U.S. Energy Information Administration - EIA - Independent Statistics and Analysis
Today in Energy
Note: PADD is Petroleum Administration for Defense District.
The use of rail, truck, and barge to deliver crude oil to refineries has increased, in part due to increases in U.S. crude oil production. The increases, which vary by region, can be seen in EIA's recently released Refinery Capacity Report.
The Gulf Coast (PADD 3) region accounts for most U.S. refinery receipts by rail, truck, and barge. PADD 3, where rail, truck, and barge receipts nearly doubled in 2012, is increasingly dependent on rail and truck to move crude production out of the Eagle Ford and Permian basins to refineries in the area until pipelines are built. In the Rocky Mountain region (PADD 4), domestic truck and pipeline imports of Canadian oil continue to increase as domestic pipeline receipts have stayed flat.
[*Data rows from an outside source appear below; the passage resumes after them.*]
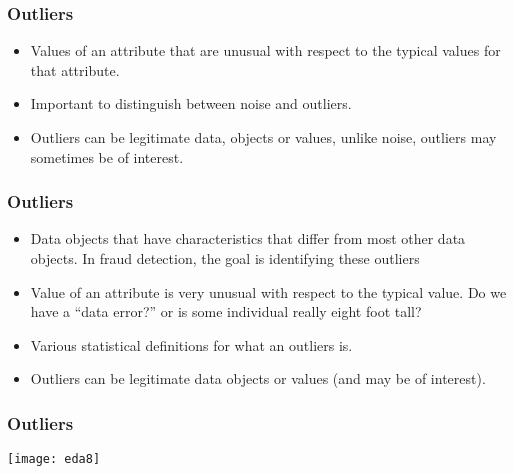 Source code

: 
\begin{frame}[fragile]\frametitle{Outliers}

		\begin{itemize}
			\item Values of an attribute that are unusual with
			respect to the typical values for that attribute. 
			\item Important to distinguish between noise and outliers.
			\item  Outliers can be legitimate data, objects or values, unlike noise, outliers may sometimes be of interest. 
\end{itemize}
\end{frame}



\begin{frame}[fragile] \frametitle{Outliers}
\begin{itemize}
\item Data objects that have characteristics that differ from most other data objects. In fraud detection, the goal is identifying these outliers
\item Value of an attribute is very unusual with respect to the typical value. Do we have a ``data error?'' or is some individual really eight foot tall?
\item Various statistical definitions for what an outliers is.
\item Outliers can be legitimate data objects or values (and may be of interest).
\end{itemize}
\end{frame}

\begin{frame}[fragile] \frametitle{Outliers}
\begin{center}
\texttt{[image: eda8]}
\end{center}
\end{frame}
East Coast (PADD 1) receipts by rail, truck, and barge decreased in 2011 in part because of refinery closures and increased by 18% in 2012 as a number of refiners put in rail facilities to receive discounted crude from the Bakken and other tight oil formations.
While refinery receipts of crude by truck, rail, and barge remain a small percentage of total receipts, EIA's recently released Refinery Capacity Report shows refineries across the nation received more than 1 million barrels per day (bbl/d) by rail, truck, and barge in 2012, a 57% increase from 2011. Total refinery receipts of crude oil run about 15.2 million bbl/d, with more than half of that crude oil arriving by pipeline.
Truck and rail provide an alternative transportation method when pipelines are operating at capacity or when a production area lacks pipeline infrastructure. Both offer greater operational flexibility than pipelines as they make use of existing road and rail infrastructure near producing basins to move crude oil to refineries that may not be accessible by pipelines. The increase in barge receipts may partially be explained by crude oil being transferred to barges from rail cars for the final leg of some journeys to refineries, particularly on the East Coast and along the Mississippi River. Even as additional pipeline infrastructure is put in place, crude oil is expected to continue moving by rail and truck as economics dictate.